Em 2017, aconteceram
os primeiros ataques em Cabo Delgado. A guerra começou com operações violentas
e de pequena escala, no distrito de Mocímboa da Praia, e intensificou-se a
partir de 2019, com a chegada de dezenas de combatentes jihadistas estrangeiros
e a entrada de armamento mais sofisticado, tendo-se estendido os ataques a
todos os distritos.
Na missão
onde me encontro, os terroristas do Estado Islâmico atacaram, pela primeira vez,
várias comunidades, em Outubro de 2022. Durante dias, queimaram capelas, casas
e roubaram diversos bens nos mercados. Muitos acabaram por morrer às mãos
destes homens. Quase dois anos depois, em Fevereiro deste ano, os insurgentes
voltaram a entrar, desta vez na aldeia onde moro e onde fica a casa da missão. Graças
à prontidão do exército do Ruanda, a missão foi poupada, mas muitas vidas não.
Nos
dias que se seguiram, mais de 100 mil pessoas fugiram das suas casas. Cerca de
60% são crianças. Muitos partiram numa
viagem sem destino, por machambas (campos agrícolas) e estradas, com crianças
ao colo e os poucos pertences amarrados numa capulana e levados à cabeça, e num
movimento simultâneo de milhares de pessoas.
Há
muitos lugares que se tornam refúgios quando há um ataque. Conto-vos duas
histórias. O papá Joaquim Girajeque disse-me que albergou na casa dele cerca de
50 pessoas. Alguns eram da família. Outros eram-lhes desconhecidos. Mas todos
eram irmãos. A varanda da casa foi porto de abrigo de homens e as mulheres e
crianças dormiam no interior. Repartiu com aqueles que chegava o pouco que
tinha: aos que vinham com fome e sede, deu-lhes de comer e de beber… aos que
não conseguiram trazer roupa nenhuma, partilhou a pouca que tinha… aos que
estavam doentes, ele cuidou!
A
jovem mamã Arcélida foi uma das que precisou de ser acolhida. Fugiu da casa a
meio da tarde quando ouviu os primeiros disparos na nossa aldeia. O sol que
ainda se fazia sentir com intensidade e o estado de graça em que se encontrava
(estava quase com 9 meses de gestação) não lhe permitiam correr. Mesmo assim
percorreu quase 20km, a pé e num passo acelerado, e conseguiu passar o rio
Lúrio. Na primeira casa que viu, sentou-se um pouquinho na varanda e pediu para
descansar. E o Benjamim, curioso com o mundo, decidiu nascer naquela mesma
casa. Naquela mesma e dolorosa noite. De manhã, quando os encontrei, vi a serenidade
dele dormindo, sem imaginar o sofrimento da sua mãe e o mundo que o espera!
Aqui, em
Cabo Delgado, aprendi a viver com as notícias da guerra. Antes eram longínquas.
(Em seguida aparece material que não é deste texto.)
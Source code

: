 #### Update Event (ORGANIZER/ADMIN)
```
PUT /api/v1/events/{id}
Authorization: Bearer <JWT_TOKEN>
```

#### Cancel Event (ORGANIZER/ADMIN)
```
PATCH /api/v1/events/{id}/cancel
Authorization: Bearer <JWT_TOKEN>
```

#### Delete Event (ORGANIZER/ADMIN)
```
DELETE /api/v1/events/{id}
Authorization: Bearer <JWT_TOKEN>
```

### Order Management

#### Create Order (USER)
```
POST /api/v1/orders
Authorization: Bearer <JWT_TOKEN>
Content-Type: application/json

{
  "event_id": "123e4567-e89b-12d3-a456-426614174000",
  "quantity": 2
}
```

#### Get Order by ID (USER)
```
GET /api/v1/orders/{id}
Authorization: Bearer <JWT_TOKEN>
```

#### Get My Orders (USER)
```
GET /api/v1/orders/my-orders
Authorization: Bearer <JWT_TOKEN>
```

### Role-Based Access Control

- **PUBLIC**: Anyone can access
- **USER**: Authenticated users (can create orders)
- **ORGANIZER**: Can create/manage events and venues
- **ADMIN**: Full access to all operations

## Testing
Agora, que conheço os rostos e os nomes que esta guerra feriu e continua a
provocar sofrimento, vivo, de forma diferente. E eu assisto todos os dias, com
muita tristeza e angústia, ao sofrimento do “meu” povo! Mas também experimento
o verdadeiro sentido da caridade, da presença… do “estamos aqui”! Tanta gente
boa que conheci e que nos quis ajudar! Ao longo destes últimos meses fui doando
tudo quanto tínha… roupas, comida, cobertores, lonas… E fui-me doando. Ouvi as
mamãs Joaquina e Sónia que perderam os seus maridos neste ataque, o papá
Joaquim que foi capturado por eles… e os rostos dos filhos pequeninos que
continuam sem entender a ausência daqueles que tanto amavam e… e ainda hoje
continuam a perguntar quando é que o papá volta do campo.
Infelizmente,
em todas as partes do mundo, “quando os ricos fazem a guerra, são sempre os
pobres que morrem.” (Jean Paul Satre).